Excerpts from a dataset
────────────────

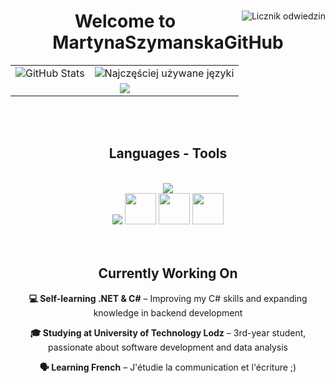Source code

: <div align="center">
<img size = "50px" align= "right" src="https://komarev.com/ghpvc/?username=MartynaSzymanskaGitHub&color=blue" alt="Licznik odwiedzin"/>
<h1  align="center" size ="30px"> Welcome to  MartynaSzymanskaGitHub </h1>
<table align="center" <table align="center" border="0" cellspacing="0" cellpadding="0">
  <tr>
    <td>
      <img src="https://github-readme-stats.vercel.app/api?username=MartynaSzymanskaGitHub&show_icons=true&theme=radical" alt="GitHub Stats"/>
    </td>
    <td>
      <img src="https://github-readme-stats.vercel.app/api/top-langs/?username=MartynaSzymanskaGitHub&layout=compact&theme=radical" alt="Najczęściej używane języki"/>
    </td></tr>
  <tr>
    <td colspan="2" align="center">
      <img  src="https://streak-stats.demolab.com/?user=MartynaSzymanskaGitHub&theme=radical" >
    </td>
  </tr>
</table>
</div>

  <br>
  <br>

<h2 align="center"> Languages - Tools </h2>
<br/>
<div align="center">
  <img src="https://skillicons.dev/icons?i=react,html,css,vscode,github,figma,git" /> 
  <br>
  <img src="https://skillicons.dev/icons?i=c,java,mysql,nodejs,python,javascript" />
  <img src="https://cdn.jsdelivr.net/gh/devicons/devicon/icons/dot-net/dot-net-original.svg" width="50px"/>
  <img src="https://cdn.jsdelivr.net/gh/devicons/devicon/icons/oracle/oracle-original.svg" width="50px"/>
  <img src="https://cdn.jsdelivr.net/gh/devicons/devicon/icons/microsoftsqlserver/microsoftsqlserver-plain.svg" width="50px"/>
  <br>
</div>

  <br>
  <br>

<div align="center">
  <h2>Currently Working On</h2> 
  <p><strong>💻 Self-learning .NET & C#</strong> – Improving my C# skills and expanding knowledge in backend development</p>
  <p><strong>🎓 Studying at University of Technology Lodz</strong> – 3rd-year student, passionate about software development and data analysis</p>
  <p><strong>🗣️ Learning French</strong> – J'étudie la communication et l'écriture ;) </p>
</div>
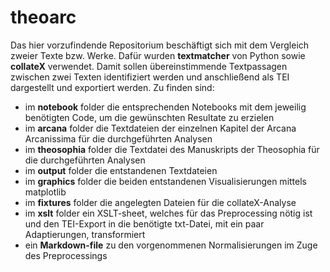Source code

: # theoarc
Das hier vorzufindende Repositorium beschäftigt sich mit dem Vergleich zweier Texte bzw. Werke. Dafür wurden **textmatcher** von Python sowie **collateX** verwendet. Damit sollen übereinstimmende Textpassagen zwischen zwei Texten identifiziert werden und anschließend als TEI dargestellt und exportiert werden.
Zu finden sind:
- im **notebook** folder die entsprechenden Notebooks mit dem jeweilig benötigten Code, um die gewünschten Resultate zu erzielen
- im **arcana** folder die Textdateien der einzelnen Kapitel der Arcana Arcanissima für die durchgeführten Analysen
- im **theosophia** folder die Textdatei des Manuskripts der Theosophia für die durchgeführten Analysen
- im **output** folder die entstandenen Textdateien
- im **graphics** folder die beiden entstandenen Visualisierungen mittels matplotlib
- im **fixtures** folder die angelegten Dateien für die collateX-Analyse
- im **xslt** folder ein XSLT-sheet, welches für das Preprocessing nötig ist und den TEI-Export in die benötigte txt-Datei, mit ein paar Adaptierungen, transformiert
- ein **Markdown-file** zu den vorgenommenen Normalisierungen im Zuge des Preprocessings
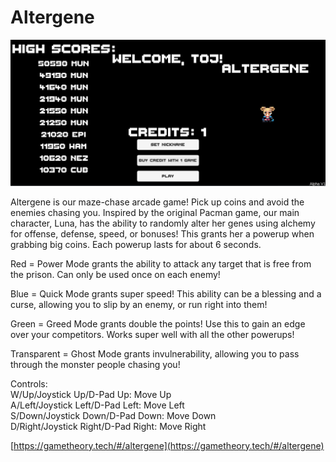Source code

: # Altergene

![](../.gitbook/assets/2022-05-03.png)

Altergene is our maze-chase arcade game! Pick up coins and avoid the enemies chasing you. Inspired by the original Pacman game, our main character, Luna, has the ability to randomly alter her genes using alchemy for offense, defense, speed, or bonuses! This grants her a powerup when grabbing big coins. Each powerup lasts for about 6 seconds.

Red = Power Mode grants the ability to attack any target that is free from the prison. Can only be used once on each enemy!&#x20;

Blue = Quick Mode grants super speed! This ability can be a blessing and a curse, allowing you to slip by an enemy, or run right into them!&#x20;

Green = Greed Mode grants double the points! Use this to gain an edge over your competitors. Works super well with all the other powerups!&#x20;

Transparent = Ghost Mode grants invulnerability, allowing you to pass through the monster people chasing you!

Controls:\
W/Up/Joystick Up/D-Pad Up: Move Up\
A/Left/Joystick Left/D-Pad Left: Move Left\
S/Down/Joystick Down/D-Pad Down: Move Down\
D/Right/Joystick Right/D-Pad Right: Move Right



[https://gametheory.tech/#/altergene](https://gametheory.tech/#/altergene)
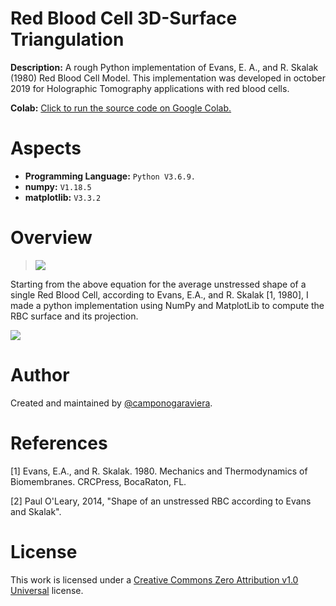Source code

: # Red Blood Cell 3D-Surface Triangulation
**Description:** A rough Python implementation of Evans, E. A., and R. Skalak (1980) Red Blood Cell Model. This implementation was developed in october 2019 for Holographic Tomography applications with red blood cells.

**Colab:** [Click to run the source code on Google Colab.](https://drive.google.com/file/d/1EvKv088ijMo53aoazquB1AYNNe0wLY9R/view?usp=sharing)

# Aspects
- **Programming Language:** `Python V3.6.9.`
- **numpy:** `V1.18.5` 
- **matplotlib:** `V3.3.2` 

# Overview
> <img src="https://render.githubusercontent.com/render/math?math=z=\pm D_0 \sqrt{1 - \frac{4(x^2+y^2)}{D_{0}^2}} \left( a_0 + \frac{a_1(x^2+y^2)}{D_{0}^2}+\frac{a_2(x^2+y^2)^2}{D_{0}^4}\right).">

Starting from the above equation for the average unstressed shape of a single Red Blood Cell, according to Evans, E.A., and R. Skalak [1, 1980], I made a python implementation using NumPy and MatplotLib to compute the RBC surface and its projection.


![](RBC_Implementation.gif)

# Author 

Created and maintained by [@camponogaraviera][1].

[1]: https://github.com/camponogaraviera

# References

\[1] Evans, E.A., and R. Skalak. 1980. Mechanics and Thermodynamics of Biomembranes. CRCPress, BocaRaton, FL.

\[2] Paul O'Leary, 2014, "Shape of an unstressed RBC according to Evans and Skalak".


# License

This work is licensed under a [Creative Commons Zero Attribution v1.0 Universal](LICENSE) license.
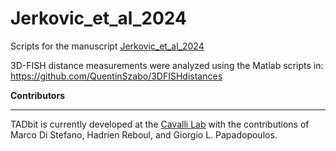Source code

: # Jerkovic_et_al_2024
Scripts for the manuscript [Jerkovic_et_al_2024](https://www.biorxiv.org/content/10.1101/2024.05.23.595561v1)

3D-FISH distance measurements were analyzed using the Matlab scripts in:
https://github.com/QuentinSzabo/3DFISHdistances



**Contributors**
************

TADbit is currently developed at the [Cavalli Lab](https://www.igh.cnrs.fr/en/research/departments/genome-dynamics/chromatin-and-cell-biology) with the contributions of Marco Di Stefano, Hadrien Reboul, and Giorgio L. Papadopoulos.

────────────────

» **What to produce**: Of all the lines in the data, count those that contain "strong" and give that figure with nothing else.

» **Output of the exercise**: 3